One of the most hopeful discoveries of modern neuroscience is firm proof that the human brain is not static following birth. Rather, it is continually renewing itself, via a process called postnatal neurogenesis — literally, the birth of new neurons. It begins not long after birth and continues into old age. There is some evidence that when people respond to depression treatment, be it a pill or talk therapy, it has something to do with the wiring up of new neurons.
Baby neurons — neuroblasts — migrate from their birthplace to positions in the olfactory bulb of adult mice thanks to two forces, one pulling from the front, the other pushing from behind. A single protein called DOCK7 helps to orchestrate these two steps. This still is from a video showing a neuroblast’s migration. In the movie, one can see how the centrosome (yellow dot) advances, followed by the cell body (green oval), pushed from behind.
Credit: Van Aelst Lab, CSHL
Long Island, NY, Nov 04, 2017.- For reasons still not understood, only two parts of the human brain receive replenishments of neurons postnatally. One is a section of a tiny seahorse-shaped structure called the hippocampus, central in memory and learning. The other is the olfactory bulb, located in a small patch of tissue inside the nose, which receives signals from the environment and helps make them intelligible so they can serve as a basis for action — for instance, to recoil from curdled milk or veer from a stinking skunk.
This week in the Journal of Cell Biology, Professor Linda Van Aelst and colleagues at Cold Spring Harbor Laboratory (CSHL) describe for the first time (in mice) how baby neurons — precursors called neuroblasts, generated from a permanent pocket of stem cells in a brain area called the V-SVZ — make an incredible journey from their place of birth through a special tunnel called the RMS to their target destination in the olfactory bulb. They travel as far as 8 mm, “a huge distance, when you consider how tiny the mouse brain is,” Van Aelst says.
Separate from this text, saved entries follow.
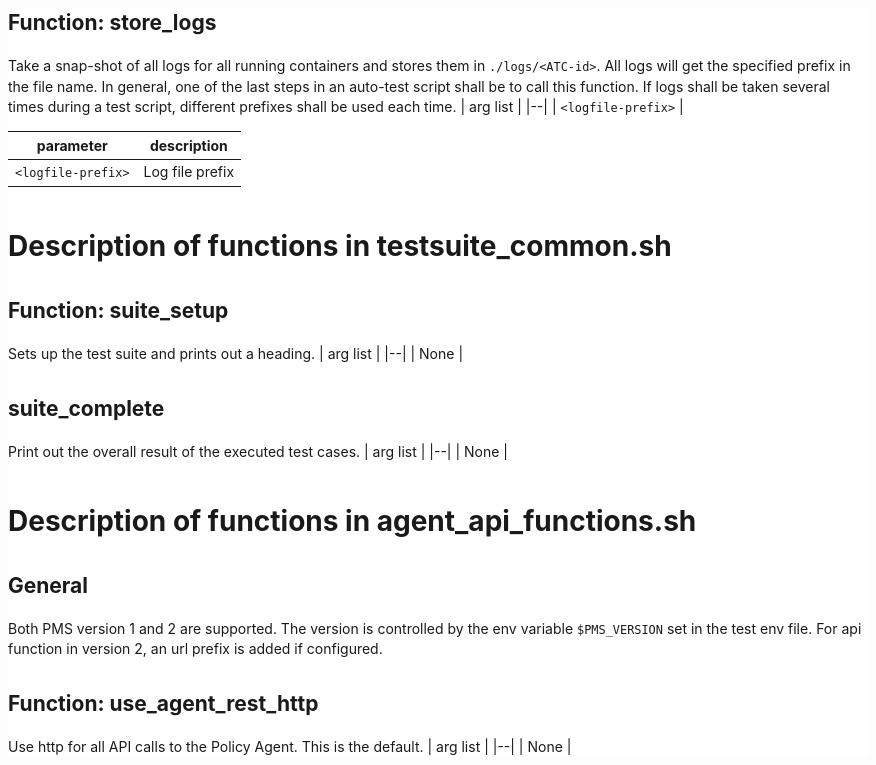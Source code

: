 ## Function: store_logs ##

Take a snap-shot of all logs for all running containers and stores them in `./logs/<ATC-id>`. All logs will get the specified prefix in the file name. In general, one of the last steps in an auto-test script shall be to call this function. If logs shall be taken several times during a test script, different prefixes shall be used each time.
| arg list |
|--|
| `<logfile-prefix>` |

| parameter | description |
| --------- | ----------- |
| `<logfile-prefix>` | Log file prefix  |

# Description of functions in testsuite_common.sh #

## Function: suite_setup ##

Sets up the test suite and prints out a heading.
| arg list |
|--|
| None |

## suite_complete ##

Print out the overall result of the executed test cases.
| arg list |
|--|
| None |

# Description of functions in agent_api_functions.sh #

## General ##

Both PMS version 1 and 2 are supported. The version is controlled by the env variable `$PMS_VERSION` set in the test env file.
For api function in version 2, an url prefix is added if configured.

## Function: use_agent_rest_http ##

Use http for all API calls to the Policy Agent. This is the default.
| arg list |
|--|
| None |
The journey is made possible by two forces, one pulling from the front, the other pushing from behind. A single protein called DOCK7 helps to orchestrate these two steps. Ahead of the newborn neuron’s soma, or cell body, is a threadlike projection called a process. It stretches forward through the tunnel, guided by various signals. At the same time, the cell body, lagging behind, is powered forward by the activation of tiny molecular motors that push it from the rear. Multiple cells migrate together, one virtually on top of another, somewhat in the manner of a group of tiny worms inching forward by morphing the shape of their bodies.
The Takeaway: Neuroscientists have clarified the mechanism used by newly born neurons in mice to migrate to very specific areas in the olfactory bulb. The bulb must be replenished periodically through life to work properly. Knowing how the replenishment works is part of a much broader effort that aims to enhance natural neurogenesis to repair damaged tissue or treat brain disorders.